For the records shown below, return an exact copy that excludes the pictures.

Stored records:
+ + +

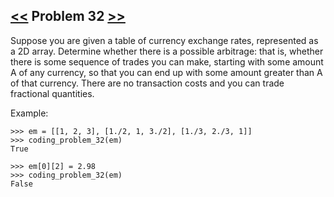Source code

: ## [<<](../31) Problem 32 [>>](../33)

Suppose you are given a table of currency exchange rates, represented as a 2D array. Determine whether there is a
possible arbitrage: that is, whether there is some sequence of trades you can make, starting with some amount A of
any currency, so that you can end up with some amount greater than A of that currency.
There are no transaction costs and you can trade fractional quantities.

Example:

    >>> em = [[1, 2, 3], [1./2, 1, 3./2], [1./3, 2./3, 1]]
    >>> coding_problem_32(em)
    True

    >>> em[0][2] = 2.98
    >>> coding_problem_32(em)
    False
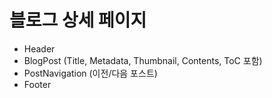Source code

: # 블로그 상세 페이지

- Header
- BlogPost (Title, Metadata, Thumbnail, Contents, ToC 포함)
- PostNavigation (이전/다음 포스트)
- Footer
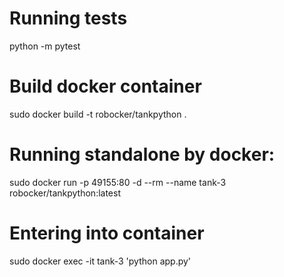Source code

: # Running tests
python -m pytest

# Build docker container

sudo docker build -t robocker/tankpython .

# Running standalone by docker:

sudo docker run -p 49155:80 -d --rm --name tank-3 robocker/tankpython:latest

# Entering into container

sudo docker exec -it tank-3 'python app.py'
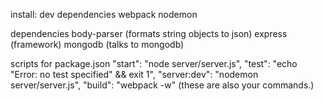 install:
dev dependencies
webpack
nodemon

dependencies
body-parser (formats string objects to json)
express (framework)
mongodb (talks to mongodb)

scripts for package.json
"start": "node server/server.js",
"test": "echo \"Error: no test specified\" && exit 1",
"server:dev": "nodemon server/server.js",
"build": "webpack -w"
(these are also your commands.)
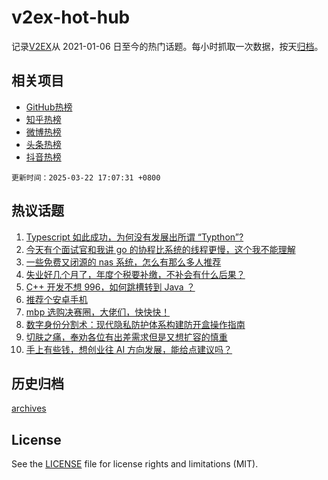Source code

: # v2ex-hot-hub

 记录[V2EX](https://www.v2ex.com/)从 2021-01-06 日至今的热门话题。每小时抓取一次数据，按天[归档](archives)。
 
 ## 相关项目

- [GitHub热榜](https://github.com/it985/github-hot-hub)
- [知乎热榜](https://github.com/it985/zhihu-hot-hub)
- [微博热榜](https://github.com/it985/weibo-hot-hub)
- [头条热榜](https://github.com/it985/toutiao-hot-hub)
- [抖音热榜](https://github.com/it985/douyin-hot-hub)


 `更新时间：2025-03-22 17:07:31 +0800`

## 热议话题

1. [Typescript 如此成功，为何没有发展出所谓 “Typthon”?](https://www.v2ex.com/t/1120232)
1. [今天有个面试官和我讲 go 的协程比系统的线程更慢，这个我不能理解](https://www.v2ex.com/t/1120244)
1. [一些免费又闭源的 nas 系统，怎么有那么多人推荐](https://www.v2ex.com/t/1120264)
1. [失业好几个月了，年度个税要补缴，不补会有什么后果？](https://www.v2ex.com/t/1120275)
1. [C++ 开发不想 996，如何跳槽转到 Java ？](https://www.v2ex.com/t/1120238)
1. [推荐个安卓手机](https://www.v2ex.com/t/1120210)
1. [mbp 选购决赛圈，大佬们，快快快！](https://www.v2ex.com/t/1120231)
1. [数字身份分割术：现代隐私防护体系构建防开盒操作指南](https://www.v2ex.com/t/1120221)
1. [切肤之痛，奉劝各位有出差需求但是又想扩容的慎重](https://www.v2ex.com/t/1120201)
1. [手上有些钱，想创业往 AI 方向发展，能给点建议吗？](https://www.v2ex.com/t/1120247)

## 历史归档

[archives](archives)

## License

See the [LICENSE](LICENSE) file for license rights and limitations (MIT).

+ + +

**Answer space:**
Source code

: ## [<<](../31) Problem 32 [>>](../33)

Suppose you are given a table of currency exchange rates, represented as a 2D array. Determine whether there is a
possible arbitrage: that is, whether there is some sequence of trades you can make, starting with some amount A of
any currency, so that you can end up with some amount greater than A of that currency.
There are no transaction costs and you can trade fractional quantities.

Example:

    >>> em = [[1, 2, 3], [1./2, 1, 3./2], [1./3, 2./3, 1]]
    >>> coding_problem_32(em)
    True

    >>> em[0][2] = 2.98
    >>> coding_problem_32(em)
    False
Source code

: # 블로그 상세 페이지

- Header
- BlogPost (Title, Metadata, Thumbnail, Contents, ToC 포함)
- PostNavigation (이전/다음 포스트)
- Footer
Source code

: # Running tests
python -m pytest

# Build docker container

sudo docker build -t robocker/tankpython .

# Running standalone by docker:

sudo docker run -p 49155:80 -d --rm --name tank-3 robocker/tankpython:latest

# Entering into container

sudo docker exec -it tank-3 'python app.py'
 install:
dev dependencies
webpack
nodemon

dependencies
body-parser (formats string objects to json)
express (framework)
mongodb (talks to mongodb)

scripts for package.json
"start": "node server/server.js",
"test": "echo \"Error: no test specified\" && exit 1",
"server:dev": "nodemon server/server.js",
"build": "webpack -w"
(these are also your commands.)
Source code

: # v2ex-hot-hub

 记录[V2EX](https://www.v2ex.com/)从 2021-01-06 日至今的热门话题。每小时抓取一次数据，按天[归档](archives)。
 
 ## 相关项目

- [GitHub热榜](https://github.com/it985/github-hot-hub)
- [知乎热榜](https://github.com/it985/zhihu-hot-hub)
- [微博热榜](https://github.com/it985/weibo-hot-hub)
- [头条热榜](https://github.com/it985/toutiao-hot-hub)
- [抖音热榜](https://github.com/it985/douyin-hot-hub)


 `更新时间：2025-03-22 17:07:31 +0800`

## 热议话题

1. [Typescript 如此成功，为何没有发展出所谓 “Typthon”?](https://www.v2ex.com/t/1120232)
1. [今天有个面试官和我讲 go 的协程比系统的线程更慢，这个我不能理解](https://www.v2ex.com/t/1120244)
1. [一些免费又闭源的 nas 系统，怎么有那么多人推荐](https://www.v2ex.com/t/1120264)
1. [失业好几个月了，年度个税要补缴，不补会有什么后果？](https://www.v2ex.com/t/1120275)
1. [C++ 开发不想 996，如何跳槽转到 Java ？](https://www.v2ex.com/t/1120238)
1. [推荐个安卓手机](https://www.v2ex.com/t/1120210)
1. [mbp 选购决赛圈，大佬们，快快快！](https://www.v2ex.com/t/1120231)
1. [数字身份分割术：现代隐私防护体系构建防开盒操作指南](https://www.v2ex.com/t/1120221)
1. [切肤之痛，奉劝各位有出差需求但是又想扩容的慎重](https://www.v2ex.com/t/1120201)
1. [手上有些钱，想创业往 AI 方向发展，能给点建议吗？](https://www.v2ex.com/t/1120247)

## 历史归档

[archives](archives)

## License

See the [LICENSE](LICENSE) file for license rights and limitations (MIT).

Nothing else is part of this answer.